I also was fascinated by the poster who posted about the PGA mark and the petition to strip her of that. I don't think she got it via extortion, just soft pressure and connections, but I kind of want it to be investigated because it sounds like she deserves to lose it.

I don't care about the PR side because Lively, Reynolds, and Baldoni are all slimy to me.


I’m really curious about the text messages. Seems more and more apparent that there was no subpoena, at least not initially. Some lawyers online say perhaps Lively’s attorneys got one after the fact to cure that original sin, but if Sloane called Melissa Nathan the same day the phone was taken from Jen Abel, then very likely no subpoena at the time Jones first gave the texts to Lively’s camp. Also, this was Jen Abel’s personal phone (with a number she’d had since high school) but sounds like maybe work paid the bill. It was tied to her whole life, bills, two step verification, family photos etc. Sounds like Jones had security take her phone and laptop, used a forensic specialist to search it, and escorted her off the property. I have soooo many questions about this for the lawyers here:

1. Did Jones have a right to take the phone?
2. Did she have a right to search the phone?
3. Did she have the right to share the texts without a subpoena? Wayfarer was her client and had a confidentiality agreement.
4. If she shared the texts illegally, are they admissible in court?
5. And just for fun, the basis of Jones’ contractual complaint against Abel is that Abel violated their non compete. However, apparently CA doesn’t recognize noncompete. Can you enforce an illegal (not sure if that’s the right word) contract clause?
Anonymous
Anonymous wrote:
Anonymous wrote:I'm another non-litigating attorney who considers myself neutral but I will join the chorus of lawyers who don't like Freedman.

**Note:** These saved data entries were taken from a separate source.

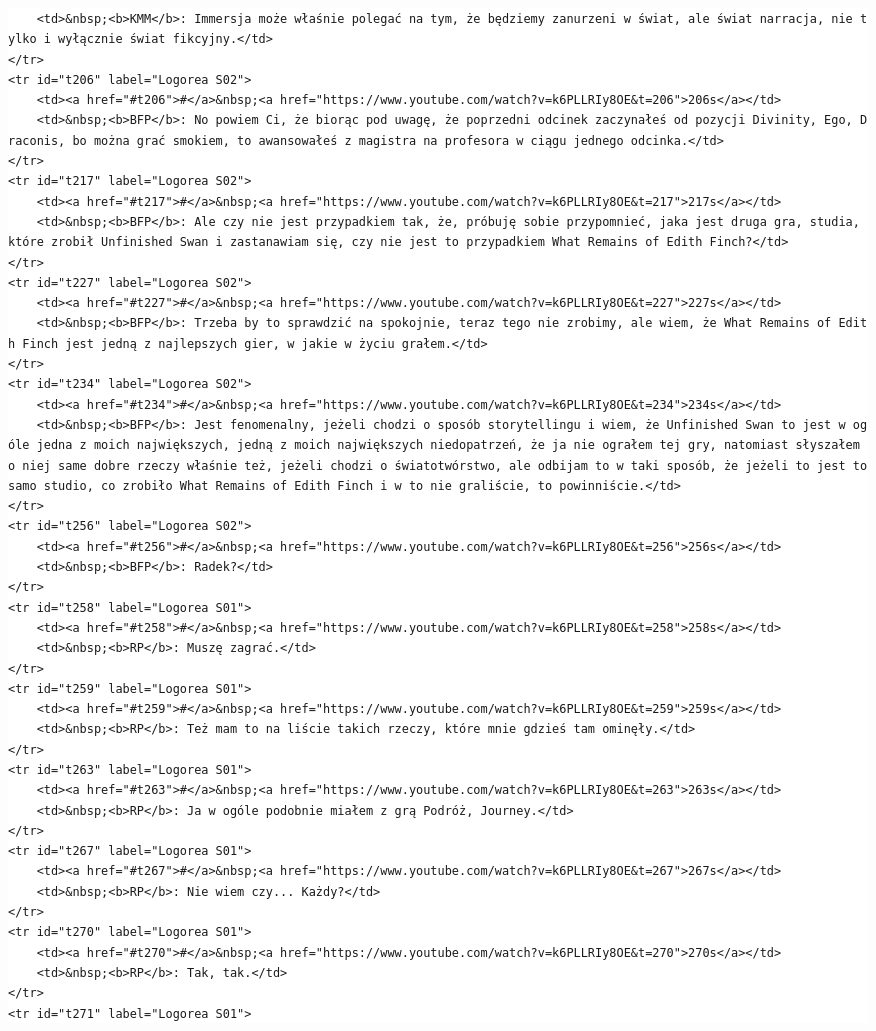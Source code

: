         <td>&nbsp;<b>KMM</b>: Immersja może właśnie polegać na tym, że będziemy zanurzeni w świat, ale świat narracja, nie tylko i wyłącznie świat fikcyjny.</td>
    </tr>
    <tr id="t206" label="Logorea S02">
        <td><a href="#t206">#</a>&nbsp;<a href="https://www.youtube.com/watch?v=k6PLLRIy8OE&t=206">206s</a></td>
        <td>&nbsp;<b>BFP</b>: No powiem Ci, że biorąc pod uwagę, że poprzedni odcinek zaczynałeś od pozycji Divinity, Ego, Draconis, bo można grać smokiem, to awansowałeś z magistra na profesora w ciągu jednego odcinka.</td>
    </tr>
    <tr id="t217" label="Logorea S02">
        <td><a href="#t217">#</a>&nbsp;<a href="https://www.youtube.com/watch?v=k6PLLRIy8OE&t=217">217s</a></td>
        <td>&nbsp;<b>BFP</b>: Ale czy nie jest przypadkiem tak, że, próbuję sobie przypomnieć, jaka jest druga gra, studia, które zrobił Unfinished Swan i zastanawiam się, czy nie jest to przypadkiem What Remains of Edith Finch?</td>
    </tr>
    <tr id="t227" label="Logorea S02">
        <td><a href="#t227">#</a>&nbsp;<a href="https://www.youtube.com/watch?v=k6PLLRIy8OE&t=227">227s</a></td>
        <td>&nbsp;<b>BFP</b>: Trzeba by to sprawdzić na spokojnie, teraz tego nie zrobimy, ale wiem, że What Remains of Edith Finch jest jedną z najlepszych gier, w jakie w życiu grałem.</td>
    </tr>
    <tr id="t234" label="Logorea S02">
        <td><a href="#t234">#</a>&nbsp;<a href="https://www.youtube.com/watch?v=k6PLLRIy8OE&t=234">234s</a></td>
        <td>&nbsp;<b>BFP</b>: Jest fenomenalny, jeżeli chodzi o sposób storytellingu i wiem, że Unfinished Swan to jest w ogóle jedna z moich największych, jedną z moich największych niedopatrzeń, że ja nie ograłem tej gry, natomiast słyszałem o niej same dobre rzeczy właśnie też, jeżeli chodzi o światotwórstwo, ale odbijam to w taki sposób, że jeżeli to jest to samo studio, co zrobiło What Remains of Edith Finch i w to nie graliście, to powinniście.</td>
    </tr>
    <tr id="t256" label="Logorea S02">
        <td><a href="#t256">#</a>&nbsp;<a href="https://www.youtube.com/watch?v=k6PLLRIy8OE&t=256">256s</a></td>
        <td>&nbsp;<b>BFP</b>: Radek?</td>
    </tr>
    <tr id="t258" label="Logorea S01">
        <td><a href="#t258">#</a>&nbsp;<a href="https://www.youtube.com/watch?v=k6PLLRIy8OE&t=258">258s</a></td>
        <td>&nbsp;<b>RP</b>: Muszę zagrać.</td>
    </tr>
    <tr id="t259" label="Logorea S01">
        <td><a href="#t259">#</a>&nbsp;<a href="https://www.youtube.com/watch?v=k6PLLRIy8OE&t=259">259s</a></td>
        <td>&nbsp;<b>RP</b>: Też mam to na liście takich rzeczy, które mnie gdzieś tam ominęły.</td>
    </tr>
    <tr id="t263" label="Logorea S01">
        <td><a href="#t263">#</a>&nbsp;<a href="https://www.youtube.com/watch?v=k6PLLRIy8OE&t=263">263s</a></td>
        <td>&nbsp;<b>RP</b>: Ja w ogóle podobnie miałem z grą Podróż, Journey.</td>
    </tr>
    <tr id="t267" label="Logorea S01">
        <td><a href="#t267">#</a>&nbsp;<a href="https://www.youtube.com/watch?v=k6PLLRIy8OE&t=267">267s</a></td>
        <td>&nbsp;<b>RP</b>: Nie wiem czy... Każdy?</td>
    </tr>
    <tr id="t270" label="Logorea S01">
        <td><a href="#t270">#</a>&nbsp;<a href="https://www.youtube.com/watch?v=k6PLLRIy8OE&t=270">270s</a></td>
        <td>&nbsp;<b>RP</b>: Tak, tak.</td>
    </tr>
    <tr id="t271" label="Logorea S01">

It's nice to see some breakdown's of who's who. Hoping this will end all the bickering from people who assume they're talking to the same person all the time.

I like whoever is making good arguments. I've been pro-Lively on the Protective Order (a clear win) and think many of the Lively parties have strong MTDs (NYT and Sloane's were very strong and Lively and Reynolds were much more better than I expected). I also appreciate the posts from earlier today on the MTDs. I think the extortion and conspiracy stuff is mostly nonsense but some of the defamation claims will survive (however, the Lively parties generally have pretty good arguments on defamation too).

I've been pro-Baldoni on the issue of the ridiculous fishing expedition subpoenas from Lively and generally think Lively's SH claim is weak and exaggerated and she will probably lose at trial, based on what facts we know so far. Basically since we're at the MTD stage now I probably post more in favor of Lively but as discovery goes on and we get to factual issues I'd probably be more Baldoni.

The retaliation claim is the most interesting part to me because it felt like astroturfing even back in August, and how lucky is she to get that treasure trove of texts from Nathan and Abel, who sound horrible? And now Wallace claims under oath he only did research. I want to see this play out and see if Lively's attorneys can thread the needle on having a claim where the initial harassment/discrimination is weak but the retaliation seems strong (or if Wallace is telling the truth, can they prove someone else planted bots and stories?). And how will they prove what percentage of lost business is from the smear campaign vs the extent of it that was organic?

I also was fascinated by the poster who posted about the PGA mark and the petition to strip her of that. I don't think she got it via extortion, just soft pressure and connections, but I kind of want it to be investigated because it sounds like she deserves to lose it.

I don't care about the PR side because Lively, Reynolds, and Baldoni are all slimy to me.


Hi! 👋. I have appreciated your contributions here! Just distinguishing you from me, another attorney who has responded above — I noted I am generally a pro-Lively attorney. I made most of the posts about the PO (listened to the hearing etc) and argued that Lively won that issue. Like PP, just adding this to distinguish us to hopefully cut down on “same person” comments etc.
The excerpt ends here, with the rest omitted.